If a match is found, you know that G0 and G1 have 4 characters in common at that point—but they might have more. "Grow" the match to include any other characters that match in a contiguous segment.
G0 ICICCOAAIOAIICOCIOACCAIAIAIOCAAOAOACCOI
G1 OOCICICCOAAIIOIACOOIACOCOCAOACOAAIOOOOIAOOAAAI
Growing the match
Using the Match to Compute Distance
If there is no match, then the two genes (really, fragments of the top-level genes Ga and Gb) have no significant portions in common, and the distance between them is determined directly by the scoring algorithm described in the simplified algorithm.
Otherwise, we will split each gene into three segments— everything to the left of the match, the match itself, and everything to its right. The left and right segments are possibly empty. We now run the score calculation on the left side segments of G0 and G1 and add this to our total distance. The match segment is discarded. And we run the distance algorithm recursively on the right segment.
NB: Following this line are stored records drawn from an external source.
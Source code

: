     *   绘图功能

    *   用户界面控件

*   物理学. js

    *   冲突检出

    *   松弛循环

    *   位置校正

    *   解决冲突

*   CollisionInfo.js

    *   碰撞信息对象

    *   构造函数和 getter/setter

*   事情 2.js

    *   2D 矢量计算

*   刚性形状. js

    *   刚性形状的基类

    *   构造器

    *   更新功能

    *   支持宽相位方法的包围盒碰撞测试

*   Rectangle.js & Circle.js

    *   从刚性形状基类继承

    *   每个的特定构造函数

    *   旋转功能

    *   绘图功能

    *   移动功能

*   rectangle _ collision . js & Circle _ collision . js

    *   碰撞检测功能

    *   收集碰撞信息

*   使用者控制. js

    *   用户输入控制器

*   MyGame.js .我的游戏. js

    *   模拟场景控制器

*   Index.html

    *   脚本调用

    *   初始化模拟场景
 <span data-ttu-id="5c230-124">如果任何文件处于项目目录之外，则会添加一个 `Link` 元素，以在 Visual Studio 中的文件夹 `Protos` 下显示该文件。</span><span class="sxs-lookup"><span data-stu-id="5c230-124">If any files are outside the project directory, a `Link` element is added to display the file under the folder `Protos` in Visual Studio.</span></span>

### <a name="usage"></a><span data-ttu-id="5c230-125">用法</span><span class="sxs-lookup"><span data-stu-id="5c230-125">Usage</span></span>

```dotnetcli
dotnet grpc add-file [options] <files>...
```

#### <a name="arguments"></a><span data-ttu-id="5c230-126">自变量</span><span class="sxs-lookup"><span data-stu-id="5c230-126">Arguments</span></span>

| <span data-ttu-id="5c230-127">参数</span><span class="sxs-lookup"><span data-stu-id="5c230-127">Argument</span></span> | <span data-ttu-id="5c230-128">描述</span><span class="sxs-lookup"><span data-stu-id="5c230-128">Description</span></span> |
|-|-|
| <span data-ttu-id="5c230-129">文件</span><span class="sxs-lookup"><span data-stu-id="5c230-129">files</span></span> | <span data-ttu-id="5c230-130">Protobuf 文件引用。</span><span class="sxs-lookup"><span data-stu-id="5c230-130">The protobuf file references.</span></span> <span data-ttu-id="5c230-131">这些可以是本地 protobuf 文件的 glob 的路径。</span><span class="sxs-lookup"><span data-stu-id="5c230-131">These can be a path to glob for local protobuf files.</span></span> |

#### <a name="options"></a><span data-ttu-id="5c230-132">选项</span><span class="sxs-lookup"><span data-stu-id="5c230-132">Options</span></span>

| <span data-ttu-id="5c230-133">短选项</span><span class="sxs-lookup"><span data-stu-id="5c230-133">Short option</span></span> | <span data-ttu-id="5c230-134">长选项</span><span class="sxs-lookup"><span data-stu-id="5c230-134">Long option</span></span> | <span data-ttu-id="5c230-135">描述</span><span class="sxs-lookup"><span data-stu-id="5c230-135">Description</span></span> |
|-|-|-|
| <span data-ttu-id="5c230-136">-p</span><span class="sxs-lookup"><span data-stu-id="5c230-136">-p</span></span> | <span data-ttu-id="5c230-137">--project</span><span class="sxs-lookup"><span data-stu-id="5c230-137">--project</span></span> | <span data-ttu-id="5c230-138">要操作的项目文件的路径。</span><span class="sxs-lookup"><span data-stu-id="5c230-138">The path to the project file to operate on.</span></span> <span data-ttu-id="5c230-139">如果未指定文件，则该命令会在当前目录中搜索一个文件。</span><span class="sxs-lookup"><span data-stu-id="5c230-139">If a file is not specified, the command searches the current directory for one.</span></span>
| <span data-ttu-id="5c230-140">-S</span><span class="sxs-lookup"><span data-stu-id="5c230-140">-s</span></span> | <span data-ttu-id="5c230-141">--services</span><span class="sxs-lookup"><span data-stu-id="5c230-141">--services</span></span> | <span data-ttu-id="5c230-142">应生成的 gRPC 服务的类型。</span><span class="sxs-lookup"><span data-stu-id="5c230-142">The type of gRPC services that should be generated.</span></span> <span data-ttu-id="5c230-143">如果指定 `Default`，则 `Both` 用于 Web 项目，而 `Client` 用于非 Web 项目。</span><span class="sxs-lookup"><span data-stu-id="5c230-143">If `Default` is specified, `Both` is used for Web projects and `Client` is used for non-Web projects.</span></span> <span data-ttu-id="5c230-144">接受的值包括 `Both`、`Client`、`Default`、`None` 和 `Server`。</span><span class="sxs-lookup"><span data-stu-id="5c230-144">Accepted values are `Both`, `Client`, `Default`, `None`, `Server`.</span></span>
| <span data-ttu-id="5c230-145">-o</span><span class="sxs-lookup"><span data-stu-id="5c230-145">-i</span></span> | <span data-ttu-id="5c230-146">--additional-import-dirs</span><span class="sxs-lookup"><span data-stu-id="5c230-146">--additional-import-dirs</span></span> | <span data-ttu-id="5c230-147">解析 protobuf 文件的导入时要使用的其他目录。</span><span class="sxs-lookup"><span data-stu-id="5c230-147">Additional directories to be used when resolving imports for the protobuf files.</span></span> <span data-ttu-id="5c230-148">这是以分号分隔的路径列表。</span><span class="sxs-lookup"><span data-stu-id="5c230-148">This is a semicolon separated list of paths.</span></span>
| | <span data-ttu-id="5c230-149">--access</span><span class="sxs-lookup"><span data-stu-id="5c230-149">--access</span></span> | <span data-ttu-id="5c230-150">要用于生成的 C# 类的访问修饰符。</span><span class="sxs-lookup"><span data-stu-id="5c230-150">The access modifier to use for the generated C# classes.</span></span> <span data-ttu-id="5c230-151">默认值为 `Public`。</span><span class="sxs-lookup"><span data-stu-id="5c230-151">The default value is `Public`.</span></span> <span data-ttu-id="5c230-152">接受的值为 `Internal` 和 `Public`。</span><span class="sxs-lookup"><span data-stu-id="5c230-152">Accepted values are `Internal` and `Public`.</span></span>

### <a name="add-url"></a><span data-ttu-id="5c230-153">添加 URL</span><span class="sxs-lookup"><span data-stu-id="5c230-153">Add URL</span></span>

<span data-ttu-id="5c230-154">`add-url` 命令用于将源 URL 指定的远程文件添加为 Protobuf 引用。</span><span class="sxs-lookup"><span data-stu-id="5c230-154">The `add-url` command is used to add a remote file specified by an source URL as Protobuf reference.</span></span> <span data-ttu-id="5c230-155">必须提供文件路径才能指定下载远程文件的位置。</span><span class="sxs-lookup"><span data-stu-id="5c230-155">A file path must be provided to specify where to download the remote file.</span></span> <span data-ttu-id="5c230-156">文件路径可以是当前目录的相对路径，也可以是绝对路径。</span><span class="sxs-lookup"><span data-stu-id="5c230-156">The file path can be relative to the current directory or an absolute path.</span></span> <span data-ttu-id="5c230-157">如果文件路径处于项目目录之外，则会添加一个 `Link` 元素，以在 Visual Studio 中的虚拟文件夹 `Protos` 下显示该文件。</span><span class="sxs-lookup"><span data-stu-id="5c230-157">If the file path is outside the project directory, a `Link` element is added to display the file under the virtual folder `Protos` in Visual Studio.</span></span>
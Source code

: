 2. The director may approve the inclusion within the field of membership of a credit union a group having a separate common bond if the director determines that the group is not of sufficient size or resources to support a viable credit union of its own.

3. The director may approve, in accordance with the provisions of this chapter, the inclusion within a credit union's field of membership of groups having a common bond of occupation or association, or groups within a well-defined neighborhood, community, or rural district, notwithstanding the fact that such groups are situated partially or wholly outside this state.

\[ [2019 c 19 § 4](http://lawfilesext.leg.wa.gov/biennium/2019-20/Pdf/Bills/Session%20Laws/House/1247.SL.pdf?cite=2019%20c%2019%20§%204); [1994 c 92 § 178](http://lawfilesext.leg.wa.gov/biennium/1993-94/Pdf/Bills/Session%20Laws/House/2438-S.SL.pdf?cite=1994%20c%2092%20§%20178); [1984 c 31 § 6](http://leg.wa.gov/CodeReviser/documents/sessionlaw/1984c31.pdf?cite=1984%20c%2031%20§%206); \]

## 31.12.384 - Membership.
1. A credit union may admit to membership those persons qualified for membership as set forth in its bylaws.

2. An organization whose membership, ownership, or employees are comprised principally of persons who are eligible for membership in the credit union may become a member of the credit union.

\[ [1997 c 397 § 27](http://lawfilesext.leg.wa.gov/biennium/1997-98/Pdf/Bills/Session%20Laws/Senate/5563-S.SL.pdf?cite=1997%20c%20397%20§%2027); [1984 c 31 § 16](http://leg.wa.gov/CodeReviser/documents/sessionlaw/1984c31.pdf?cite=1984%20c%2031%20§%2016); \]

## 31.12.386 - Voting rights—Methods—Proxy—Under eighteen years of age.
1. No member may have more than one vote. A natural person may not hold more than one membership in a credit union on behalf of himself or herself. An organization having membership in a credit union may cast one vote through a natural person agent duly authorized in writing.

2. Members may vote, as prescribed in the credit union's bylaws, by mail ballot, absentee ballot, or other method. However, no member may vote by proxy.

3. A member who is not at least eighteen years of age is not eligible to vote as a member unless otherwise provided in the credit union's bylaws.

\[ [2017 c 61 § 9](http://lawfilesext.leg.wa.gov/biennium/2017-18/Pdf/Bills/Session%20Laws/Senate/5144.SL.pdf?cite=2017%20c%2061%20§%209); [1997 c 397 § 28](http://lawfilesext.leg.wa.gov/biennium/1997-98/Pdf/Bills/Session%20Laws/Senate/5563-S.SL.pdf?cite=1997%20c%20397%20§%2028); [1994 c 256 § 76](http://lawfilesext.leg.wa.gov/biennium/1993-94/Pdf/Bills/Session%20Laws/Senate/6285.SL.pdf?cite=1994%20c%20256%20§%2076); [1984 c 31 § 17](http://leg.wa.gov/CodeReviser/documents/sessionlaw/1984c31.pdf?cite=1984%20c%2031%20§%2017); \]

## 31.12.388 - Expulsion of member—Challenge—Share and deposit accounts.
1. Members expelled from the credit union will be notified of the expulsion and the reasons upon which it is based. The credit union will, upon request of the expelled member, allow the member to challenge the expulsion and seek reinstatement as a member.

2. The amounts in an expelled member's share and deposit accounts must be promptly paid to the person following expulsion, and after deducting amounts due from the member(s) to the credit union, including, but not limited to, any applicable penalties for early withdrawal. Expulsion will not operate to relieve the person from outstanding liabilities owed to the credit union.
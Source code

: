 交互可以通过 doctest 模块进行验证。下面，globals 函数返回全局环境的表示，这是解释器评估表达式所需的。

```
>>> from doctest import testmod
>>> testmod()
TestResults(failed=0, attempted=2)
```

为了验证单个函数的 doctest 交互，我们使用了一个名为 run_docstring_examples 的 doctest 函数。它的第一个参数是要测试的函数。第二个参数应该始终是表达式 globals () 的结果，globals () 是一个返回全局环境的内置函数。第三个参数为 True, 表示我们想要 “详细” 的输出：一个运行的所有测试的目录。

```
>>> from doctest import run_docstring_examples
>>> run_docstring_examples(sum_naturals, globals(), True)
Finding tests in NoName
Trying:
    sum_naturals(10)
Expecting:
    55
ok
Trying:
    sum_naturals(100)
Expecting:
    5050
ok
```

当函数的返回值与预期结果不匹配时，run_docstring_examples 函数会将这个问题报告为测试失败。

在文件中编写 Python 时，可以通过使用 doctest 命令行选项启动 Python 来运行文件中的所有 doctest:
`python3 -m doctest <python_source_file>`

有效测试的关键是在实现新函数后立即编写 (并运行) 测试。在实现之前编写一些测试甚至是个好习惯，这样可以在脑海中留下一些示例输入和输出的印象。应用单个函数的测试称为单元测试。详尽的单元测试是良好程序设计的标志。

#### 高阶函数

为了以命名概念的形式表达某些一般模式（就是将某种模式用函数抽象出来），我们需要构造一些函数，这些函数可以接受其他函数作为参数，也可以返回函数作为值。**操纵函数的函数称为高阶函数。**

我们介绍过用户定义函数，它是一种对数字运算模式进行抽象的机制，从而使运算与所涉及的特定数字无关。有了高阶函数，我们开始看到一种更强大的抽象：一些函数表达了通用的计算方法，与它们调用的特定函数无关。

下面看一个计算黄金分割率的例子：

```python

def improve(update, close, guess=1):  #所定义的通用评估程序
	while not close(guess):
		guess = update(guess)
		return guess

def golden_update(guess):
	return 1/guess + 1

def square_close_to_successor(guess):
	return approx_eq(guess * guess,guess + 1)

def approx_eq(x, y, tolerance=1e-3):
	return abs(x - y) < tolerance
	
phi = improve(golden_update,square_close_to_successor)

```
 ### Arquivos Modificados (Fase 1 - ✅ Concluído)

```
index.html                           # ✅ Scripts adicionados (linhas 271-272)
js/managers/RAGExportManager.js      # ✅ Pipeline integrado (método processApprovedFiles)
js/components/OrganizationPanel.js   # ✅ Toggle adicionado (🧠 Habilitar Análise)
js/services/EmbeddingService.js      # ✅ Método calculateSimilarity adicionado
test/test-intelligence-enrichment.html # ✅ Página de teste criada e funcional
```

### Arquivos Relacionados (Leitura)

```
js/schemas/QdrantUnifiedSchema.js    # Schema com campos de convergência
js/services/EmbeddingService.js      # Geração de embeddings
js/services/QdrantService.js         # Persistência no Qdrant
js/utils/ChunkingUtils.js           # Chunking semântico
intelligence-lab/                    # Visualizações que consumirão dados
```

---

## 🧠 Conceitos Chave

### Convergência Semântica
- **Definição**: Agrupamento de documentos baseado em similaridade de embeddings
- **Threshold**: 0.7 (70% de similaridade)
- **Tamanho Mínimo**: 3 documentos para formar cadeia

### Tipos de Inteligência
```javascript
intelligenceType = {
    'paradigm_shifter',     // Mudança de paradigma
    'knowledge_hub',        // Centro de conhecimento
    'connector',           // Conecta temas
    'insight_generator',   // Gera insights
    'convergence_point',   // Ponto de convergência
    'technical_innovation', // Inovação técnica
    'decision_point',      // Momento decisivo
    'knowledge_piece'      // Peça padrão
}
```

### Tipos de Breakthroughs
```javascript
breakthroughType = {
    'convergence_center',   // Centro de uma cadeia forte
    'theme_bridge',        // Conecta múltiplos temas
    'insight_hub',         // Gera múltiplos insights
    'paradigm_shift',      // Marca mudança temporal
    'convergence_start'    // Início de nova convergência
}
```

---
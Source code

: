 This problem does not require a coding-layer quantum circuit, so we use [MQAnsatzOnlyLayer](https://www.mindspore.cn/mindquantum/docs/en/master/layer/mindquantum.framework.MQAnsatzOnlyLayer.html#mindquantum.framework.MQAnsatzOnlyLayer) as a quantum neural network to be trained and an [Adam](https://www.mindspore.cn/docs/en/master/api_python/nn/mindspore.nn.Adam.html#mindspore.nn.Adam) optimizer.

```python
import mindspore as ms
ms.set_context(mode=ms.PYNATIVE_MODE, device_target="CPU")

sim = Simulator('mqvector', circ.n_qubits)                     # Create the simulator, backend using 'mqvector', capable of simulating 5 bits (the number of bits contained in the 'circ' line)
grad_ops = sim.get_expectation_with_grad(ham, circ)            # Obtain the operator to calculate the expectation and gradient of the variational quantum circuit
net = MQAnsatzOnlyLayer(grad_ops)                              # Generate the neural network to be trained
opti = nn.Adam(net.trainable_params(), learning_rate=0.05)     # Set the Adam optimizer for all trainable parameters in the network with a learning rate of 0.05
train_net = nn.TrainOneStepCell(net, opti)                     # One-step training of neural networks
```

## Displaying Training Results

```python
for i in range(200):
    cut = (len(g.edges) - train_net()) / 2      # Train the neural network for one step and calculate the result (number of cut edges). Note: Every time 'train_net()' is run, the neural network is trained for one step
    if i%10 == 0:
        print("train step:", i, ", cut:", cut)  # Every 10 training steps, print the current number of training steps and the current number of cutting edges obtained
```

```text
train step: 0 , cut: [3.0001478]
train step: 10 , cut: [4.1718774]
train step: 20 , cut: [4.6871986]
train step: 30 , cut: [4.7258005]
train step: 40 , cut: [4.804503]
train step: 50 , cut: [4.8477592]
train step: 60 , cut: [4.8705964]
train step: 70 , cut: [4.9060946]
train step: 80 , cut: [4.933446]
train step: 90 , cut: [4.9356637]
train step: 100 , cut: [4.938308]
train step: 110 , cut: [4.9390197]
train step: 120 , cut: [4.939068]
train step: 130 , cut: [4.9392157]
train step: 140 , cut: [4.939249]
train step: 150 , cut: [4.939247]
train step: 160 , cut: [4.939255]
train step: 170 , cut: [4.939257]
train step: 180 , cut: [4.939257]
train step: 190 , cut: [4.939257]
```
AOOCICOAAIOAIICOCIOACCAIAIAIOCAAOAOACCOI
OOCACAIOIOAIIOIACOOIACOCOCAOACOAAIOOOOIAOOAAAI
Green segments are scored and added to the total. Yellow match segments are ignored. The distance algorithm is run recursively on the red segments.
The final distance, of course, is simply the sum of all of the scores computed for the non-matching regions. Here, at last, is pseudo-code for the distance algorithm:
Note: The trim and sort steps are not included in the recursion.
You will find that when genes are reasonably similar, the distance tends to be 750 or less (often much less). When genes are very different the score rises sharply.
Notice the pains that have been taken to ensure that the entire gene comparison algorithm is completely specified, so there is actually a single correct solution to these problems. If two different versions read in the same Animal data files they should (a) find the same genes, (b) give any given gene the same number that any other version would pick, (c) compute the same gene-to-gene distances, and hence (d) arrive at the identical table of distances.
Our testing procedure expects this and tests for it.
Implementation
In this assignment, you will write a program that prints out a comparison matrix of genes. Each cell (i,j) in the comparison matrix contains the computed distance between Gi and Gj, where genes are numbered according to their sort order. The output will look something like this:
You will accomplish this by filling in the stub methods for the GeneComparison class,
These are the steps your main method should follow:
- Parse each file in args using your SpeciesReader from assignment 1. Find DNA by searching for the DNA command, and extract the genes from it using your DNAParser.
- Collect the genes from all species in a single collection. Be sure to not include duplicates in the collection if the same gene is read twice.
- After you've finished reading files, sort the genes according to the sort order described earlier. We will name the genes G0, G1, G2, ... , GN according to this order.
- Efficiently compute the table of all-to-all gene comparisons. Our gene comparison rule is commutative, in that the genetic distance from G3 to G9 is identical to the distance from G9 to G3. You should exploit this symmetry to do less computation.
- Optional, for extra credit: Include JUnit tests for the major classes in your solution. Each test should include comments explaining it tests.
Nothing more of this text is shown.